ただし、次のような様子の場合は、親の対応が必要、あるいは対応を考えてもいいでしょう」(相樂先生)

〈口をきかなくなった〉親の対応が必要、あるいは考えられるケース

・とてもおしゃべりだったのに、表情が硬く急に何も話さなくなった。
・部屋に閉じこもることが多くなった。
・反応が薄い。
・話しかけられるのを拒否しようとする。

以前の子どもの様子と比べて、今の姿がどう変わったのか、その変化の度合いを子どもの表情や行動も踏まえて観察してみてください

家族と話さなくなっても、元気に学校に通い、友だちと楽しく過ごし、活発に活動しているなら、思春期特有の『大人(親)への反抗』なのかもしれません。ひとつの場所だけではなく、それ以外の場ではどうなのかも考えると、より判断しやすくなります。

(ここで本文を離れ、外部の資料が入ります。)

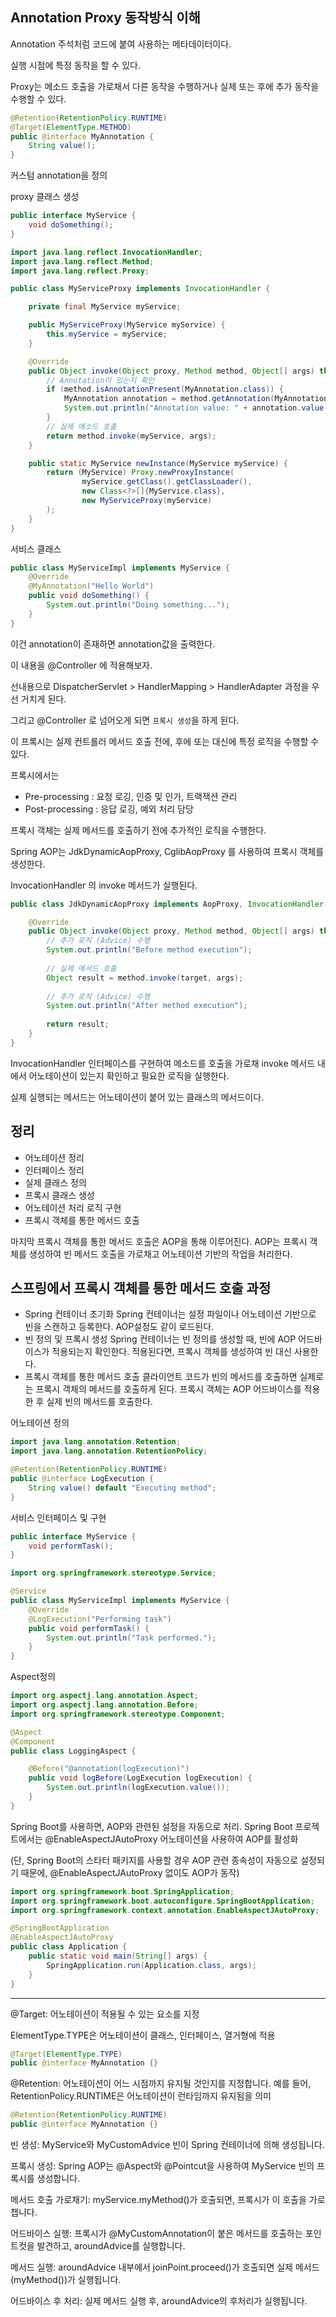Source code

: ## Annotation Proxy 동작방식 이해
Annotation 주석처럼 코드에 붙여 사용하는 메타데이터이다. 

실행 시점에 특정 동작을 할 수 있다. 

Proxy는 메소드 호출을 가로채서 다른 동작을 수행하거나 실제 또는 후에 추가 동작을 수행할 수 있다. 

```java
@Retention(RetentionPolicy.RUNTIME)
@Target(ElementType.METHOD)
public @interface MyAnnotation {
    String value();
}
```
커스텀 annotation을 정의 

proxy 클래스 생성
```java
public interface MyService {
    void doSomething();
}
```
```java
import java.lang.reflect.InvocationHandler;
import java.lang.reflect.Method;
import java.lang.reflect.Proxy;

public class MyServiceProxy implements InvocationHandler {

    private final MyService myService;

    public MyServiceProxy(MyService myService) {
        this.myService = myService;
    }

    @Override
    public Object invoke(Object proxy, Method method, Object[] args) throws Throwable {
        // Annotation이 있는지 확인
        if (method.isAnnotationPresent(MyAnnotation.class)) {
            MyAnnotation annotation = method.getAnnotation(MyAnnotation.class);
            System.out.println("Annotation value: " + annotation.value());
        }
        // 실제 메소드 호출
        return method.invoke(myService, args);
    }

    public static MyService newInstance(MyService myService) {
        return (MyService) Proxy.newProxyInstance(
                myService.getClass().getClassLoader(),
                new Class<?>[]{MyService.class},
                new MyServiceProxy(myService)
        );
    }
}
```

서비스 클래스
```java
public class MyServiceImpl implements MyService {
    @Override
    @MyAnnotation("Hello World")
    public void doSomething() {
        System.out.println("Doing something...");
    }
}
```

이건 annotation이 존재하면 annotation값을 출력한다. 

이 내용을 @Controller 에 적용해보자.

선내용으로 DispatcherServlet > HandlerMapping > HandlerAdapter 과정을 우선 거치게 된다. 

그리고 @Controller 로 넘어오게 되면 `프록시 생성`을 하게 된다. 

이 프록시는 실제 컨트롤러 메서드 호출 전에, 후에 또는 대신에 특정 로직을 수행할 수 있다. 

프록시에서는
- Pre-processing : 요청 로깅, 인증 및 인가, 트랙잭션 관리
- Post-processing : 응답 로깅, 예외 처리 담당 

프록시 객체는 실제 메서드를 호출하기 전에 추가적인 로직을 수행한다. 

Spring AOP는 JdkDynamicAopProxy, CglibAopProxy 를 사용하여 프록시 객체를 생성한다. 

InvocationHandler 의 invoke 메서드가 실행된다. 
```java
public class JdkDynamicAopProxy implements AopProxy, InvocationHandler {

    @Override
    public Object invoke(Object proxy, Method method, Object[] args) throws Throwable {
        // 추가 로직 (Advice) 수행
        System.out.println("Before method execution");
        
        // 실제 메서드 호출
        Object result = method.invoke(target, args);
        
        // 추가 로직 (Advice) 수행
        System.out.println("After method execution");
        
        return result;
    }
}
```

InvocationHandler 인터페이스를 구현하여 메소드를 호출을 가로채 invoke 메서드 내에서 어노테이션이 있는지 확인하고 필요한 로직을 실행한다. 

실제 실행되는 메서드는 어노테이션이 붙어 있는 클래스의 메서드이다. 

## 정리
- 어노테이션 정리
- 인터페이스 정리
- 실제 클래스 정의
- 프록시 클래스 생성
- 어노테이션 처리 로직 구현
- 프록시 객체를 통한 메서드 호출

마지막 프록시 객체를 통한 메서드 호출은 AOP을 통해 이루어진다. AOP는 프록시 객체를 생성하여 빈 메서드 호출을 가로채고 어노테이션 기반의 작업을 처리한다. 

## 스프링에서 프록시 객체를 통한 메서드 호출 과정
- Spring 컨테이너 초기화 
Spring 컨테이너는 설정 파일이나 어노테이션 기반으로 빈을 스캔하고 등록한다. AOP설정도 같이 로드된다. 
- 빈 정의 및 프록시 생성
Spring 컨테이너는 빈 정의를 생성할 때, 빈에 AOP 어드바이스가 적용되는지 확인한다. 적용된다면, 프록시 객체를 생성하여 빈 대신 사용한다. 
- 프록시 객체를 통한 메서드 호출
클라이언트 코드가 빈의 메서드를 호출하면 실제로는 프록시 객체의 메서드를 호출하게 된다. 프록시 객체는 AOP 어드바이스를 적용한 후 실제 빈의 메서드를 호출한다. 

어노테이션 정의 
```java
import java.lang.annotation.Retention;
import java.lang.annotation.RetentionPolicy;

@Retention(RetentionPolicy.RUNTIME)
public @interface LogExecution {
    String value() default "Executing method";
}
```

서비스 인터페이스 및 구현
```java
public interface MyService {
    void performTask();
}

import org.springframework.stereotype.Service;

@Service
public class MyServiceImpl implements MyService {
    @Override
    @LogExecution("Performing task")
    public void performTask() {
        System.out.println("Task performed.");
    }
}
```

Aspect정의 
```java
import org.aspectj.lang.annotation.Aspect;
import org.aspectj.lang.annotation.Before;
import org.springframework.stereotype.Component;

@Aspect
@Component
public class LoggingAspect {

    @Before("@annotation(logExecution)")
    public void logBefore(LogExecution logExecution) {
        System.out.println(logExecution.value());
    }
}
```

Spring Boot를 사용하면, AOP와 관련된 설정을 자동으로 처리. Spring Boot 프로젝트에서는 @EnableAspectJAutoProxy 어노테이션을 사용하여 AOP를 활성화

(단, Spring Boot의 스타터 패키지를 사용할 경우 AOP 관련 종속성이 자동으로 설정되기 때문에, @EnableAspectJAutoProxy 없이도 AOP가 동작)
```java
import org.springframework.boot.SpringApplication;
import org.springframework.boot.autoconfigure.SpringBootApplication;
import org.springframework.context.annotation.EnableAspectJAutoProxy;

@SpringBootApplication
@EnableAspectJAutoProxy
public class Application {
    public static void main(String[] args) {
        SpringApplication.run(Application.class, args);
    }
}
```

----------------------------------
@Target: 어노테이션이 적용될 수 있는 요소를 지정

ElementType.TYPE은 어노테이션이 클래스, 인터페이스, 열거형에 적용

```java
@Target(ElementType.TYPE)
public @interface MyAnnotation {}
```

@Retention: 어노테이션이 어느 시점까지 유지될 것인지를 지정합니다. 예를 들어, RetentionPolicy.RUNTIME은 어노테이션이 런타임까지 유지됨을 의미
```java
@Retention(RetentionPolicy.RUNTIME)
public @interface MyAnnotation {}
```

빈 생성: MyService와 MyCustomAdvice 빈이 Spring 컨테이너에 의해 생성됩니다.

프록시 생성: Spring AOP는 @Aspect와 @Pointcut을 사용하여 MyService 빈의 프록시를 생성합니다.

메서드 호출 가로채기: myService.myMethod()가 호출되면, 프록시가 이 호출을 가로챕니다.

어드바이스 실행: 프록시가 @MyCustomAnnotation이 붙은 메서드를 호출하는 포인트컷을 발견하고, aroundAdvice를 실행합니다.

메서드 실행: aroundAdvice 내부에서 joinPoint.proceed()가 호출되면 실제 메서드(myMethod())가 실행됩니다.

어드바이스 후 처리: 실제 메서드 실행 후, aroundAdvice의 후처리가 실행됩니다.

その一方で、学校や友だちの話題を極端に避けたり、部屋に閉じこもりがちで、学校に行きたがらない場合は対応が必要でしょう。その際は、子どもの思いや気持ちを大切にし、話したがらないことは無理に聞き出さないことも大切です。

子どもの本音を引き出す前に、我が子が好きなことや関心があることを起点に親子で遊ぶ時間を持ってみたり、料理やスポーツを一緒にやってみたりするなど、一緒に過ごす時間をつくってみてください

家族間に信頼関係ができれば、子どもから悩みやトラブルなどを話してくれる可能性が高まります。子どもの話によっては、親子で話し合ったり、アドバイスをしたり、場合によっては学校に相談を持ち込むこともできます」(相樂先生)

〈お風呂に入りたがらない子〉はここに注意!

お風呂に入らず清潔感が失われると、友だちから距離を置かれたり、皮膚疾患や風邪を引きやすいなど健康維持にも影響します。このケースで注意が必要な子どもの様子とは、どのような姿なのでしょうか。

〈お風呂に入りたがらない〉親の対応が必要、あるいは考えられるケース

・お風呂だけでなく、着替え、歯磨きなどもしたがらない。
・ゲームやスマホを何度注意しても止められず、入浴への切り替えができない。

「お風呂に入りたがらない要因のひとつには、学校生活や宿題、塾、習い事によって子どもが忙しすぎるケースがあります。疲弊していると、お風呂をはじめ、着替えや歯磨きも後回しにする傾向が見られます。

この場合は、生活全般を見直しながら、塾や習い事などの負荷を減らす工夫をし、子どもの生活リズムを整える必要があるでしょう。生活を見渡して、習い事が詰まっていたら減らしたり、塾をいったんお休みするといった選択も視野に入れてみてください。

子どもが生活しやすいペースになれば、お風呂に入りたがらない事態も、親御さんが『お風呂に入りなさい!』とガミガミいうことも少なくなるはずです。また、子どものペースに合わせて入浴を促す声かけをしたり、食事とお風呂などの順番を入れ替えて、入浴の優先順位を上げるのも手です。

さらに、お風呂に入りたがらない場合では、ゲームやスマホに夢中になって、入浴への切り替えができないケースもあります。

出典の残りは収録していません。